Wu Hang, Wang May D
Dept. of Biomedical Engineering, Georgia Institute of Technology and Emory University, Atlanta, GA 30332.
ACM BCB. 2017 Aug;2017:526-535. doi: 10.1145/3107411.3107447.
In biomedical data analysis, inferring the cause of death is a challenging and important task, which is useful for both public health reporting purposes, as well as improving patients' quality of care by identifying severer conditions. Causal inference, however, is notoriously difficult. Traditional causal inference mainly relies on analyzing data collected from experiment of specific design, which is expensive, and limited to a certain disease cohort, making the approach less generalizable. In our paper, we adopt a novel data-driven perspective to analyze and improve the death reporting process, to assist physicians identify the single underlying cause of death. To achieve this, we build state-of-the-art deep learning models, convolution neural network (CNN), and achieve around 75% accuracy in predicting the single underlying cause of death from a list of relevant medical conditions. We also provide interpretations for the black-box neural network models, so that death reporting physicians can apply the model with better understanding of the model.

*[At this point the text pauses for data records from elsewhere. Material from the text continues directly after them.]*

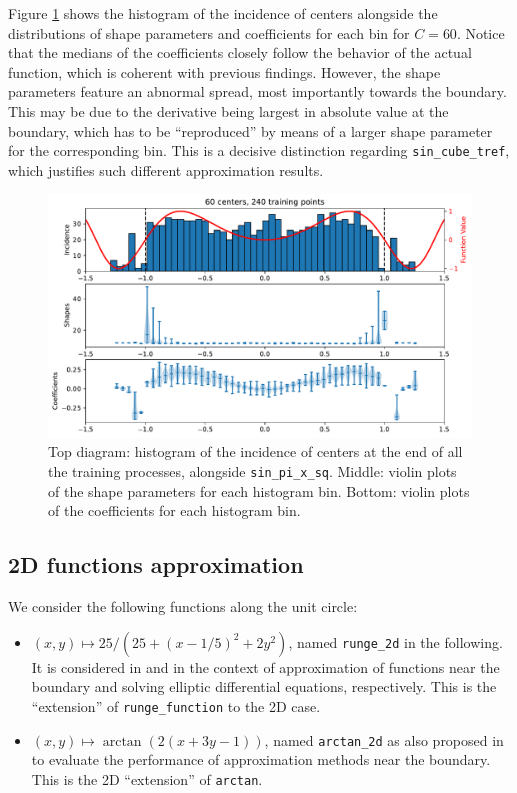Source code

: \documentclass[12pt]{report} %
\begin{document}
Figure \ref{fig:triple-plot-sin-pi-x-sq-function} shows the histogram of the incidence of centers alongside the distributions of shape parameters and coefficients for each bin for $C=60$. Notice that the medians of the coefficients closely follow the behavior of the actual function, which is coherent with previous findings. However, the shape parameters feature an abnormal spread, most importantly towards the boundary. This may be due to the derivative being largest in absolute value at the boundary, which has to be ``reproduced'' by means of a larger shape parameter for the corresponding bin. This is a decisive distinction regarding \texttt{sin\_cube\_tref}, which justifies such different approximation results.

\begin{figure}
  \includegraphics[width=\textwidth]{imagenes/experiments/1d/statistical_1d_full_scheduler_interpolation/sin_pi_x_sq/C60-TR240-sin_pi_x_sq.pdf}
  \caption{Top diagram: histogram of the incidence of centers at the end of all the training processes, alongside \texttt{sin\_pi\_x\_sq}. Middle: violin plots of the shape parameters for each histogram bin. Bottom: violin plots of the coefficients for each histogram bin.}
  \label{fig:triple-plot-sin-pi-x-sq-function}
\end{figure}



\clearpage

\subsection*{2D functions approximation}

We consider the following functions along the unit circle:

\begin{itemize}
  \item $(x,y)\mapsto 25/(25+(x-1/5)^2+2y^2)$, named \texttt{runge\_2d} in the following. It is considered in \cite{fornberg2002observations} and \cite{larsson2003numerical} in the context of approximation of functions near the boundary and solving elliptic differential equations, respectively. This is the ``extension'' of \texttt{runge\_function} to the 2D case.
  \item  $(x,y)\mapsto \arctan(2(x+3y-1))$, named \texttt{arctan\_2d} as also proposed in \cite{fornberg2002observations} to evaluate the performance of approximation methods near the boundary. This is the 2D ``extension'' of \texttt{arctan}.
\end{itemize}
\end{document}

在生物医学数据分析中,推断死因是一项具有挑战性且重要的任务,这对于公共卫生报告目的以及通过识别更严重的病情来改善患者的护理质量都很有用。然而,因果推断 notoriously difficult。传统的因果推断主要依赖于分析从特定设计的实验中收集的数据,这成本高昂且仅限于特定疾病队列,使得该方法的通用性较差。在我们的论文中,我们采用了一种新颖的数据驱动视角来分析和改进死亡报告流程,以帮助医生识别单一潜在死因。为实现这一目标,我们构建了最先进的深度学习模型——卷积神经网络(CNN),并在从相关医疗状况列表中预测单一潜在死因方面达到了约75%的准确率。我们还为黑箱神经网络模型提供了解释,以便死亡报告医生能够在更好地理解模型的情况下应用该模型。
“notoriously difficult”直译为“臭名昭著地困难”,这里意译为“极其困难”更符合语境。